While building the Pier House, in 1974, Wolkowsky bought Ballast Key, an uninhabited, private island, 8 mi off Key West. He built a large house and guest house on the island and entertained many of his writer friends there, including Tennessee Williams and Capote. He is known for serving hot dogs, white wine and potato chips to guests including British Prime Minister Edward Heath, various Rockefellers, Mellons and Vanderbilts. During construction of the island, Wolkowsky sent his private barge out to the island loaded with building supplies as well as with chocolate pudding and souffles, from The Pier House kitchens, for his laborers. He donated the island to The Nature Conservancy and the U.S. Fish and Wildlife Service.

==Philanthropy==
In 2000, Wolkowsky created a Teacher Merit Awards fund, which gives $5,000 to each of nine Key West teachers as well as a $25,000 award to a single teacher each year; the fund continues after his death.

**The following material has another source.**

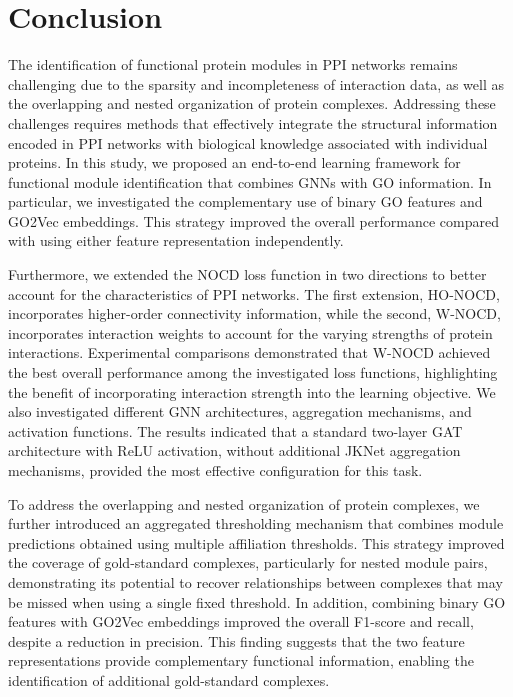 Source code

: \section{Conclusion}

The identification of functional protein modules in PPI networks remains challenging due to the sparsity and incompleteness of interaction data, as well as the overlapping and nested organization of protein complexes. Addressing these challenges requires methods that effectively integrate the structural information encoded in PPI networks with biological knowledge associated with individual proteins. In this study, we proposed an end-to-end learning framework for functional module identification that combines GNNs with GO information. In particular, we investigated the complementary use of binary GO features and GO2Vec embeddings. This strategy improved the overall performance compared with using either feature representation independently.

Furthermore, we extended the NOCD loss function in two directions to better account for the characteristics of PPI networks. The first extension, HO-NOCD, incorporates higher-order connectivity information, while the second, W-NOCD, incorporates interaction weights to account for the varying strengths of protein interactions. Experimental comparisons demonstrated that W-NOCD achieved the best overall performance among the investigated loss functions, highlighting the benefit of incorporating interaction strength into the learning objective. We also investigated different GNN architectures, aggregation mechanisms, and activation functions. The results indicated that a standard two-layer GAT architecture with ReLU activation, without additional JKNet aggregation mechanisms, provided the most effective configuration for this task.

To address the overlapping and nested organization of protein complexes, we further introduced an aggregated thresholding mechanism that combines module predictions obtained using multiple affiliation thresholds. This strategy improved the coverage of gold-standard complexes, particularly for nested module pairs, demonstrating its potential to recover relationships between complexes that may be missed when using a single fixed threshold. In addition, combining binary GO features with GO2Vec embeddings improved the overall F1-score and recall, despite a reduction in precision. This finding suggests that the two feature representations provide complementary functional information, enabling the identification of additional gold-standard complexes.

Wolkowsky's collection of Tennessee Williams paintings were exhibited at the Jewish Museum of Florida-FIU. His art collection was gifted to the Key West Historical Society upon his death.

==Personal life==
He enjoyed driving a 1926 Rolls-Royce.

Due to his friendship with Tennessee Williams, whom he first met in Philadelphia, Wolkowsky was a pallbearer at his funeral.

Wolkowsky rented his bamboo-covered waterfront trailer to Truman Capote, who wanted to spend the winter in Key West. Capote's Answered Prayers was written there. Discarded handwritten pages were often given to Wolkowsky by Capote. Years later, the papers were reportedly stolen from Wolkowsky's penthouse apartment, high atop Key West's former S. H. Kress & Co. five and dime. Wolkowsky had restored the building, renting out the ground floor to department store "Fast Buck Freddies" and the upper floors to the Key West Parole Department.

In April 1993, a street adjoining the Key West Historical Society was named "David Wolkowsky Street" in his honor.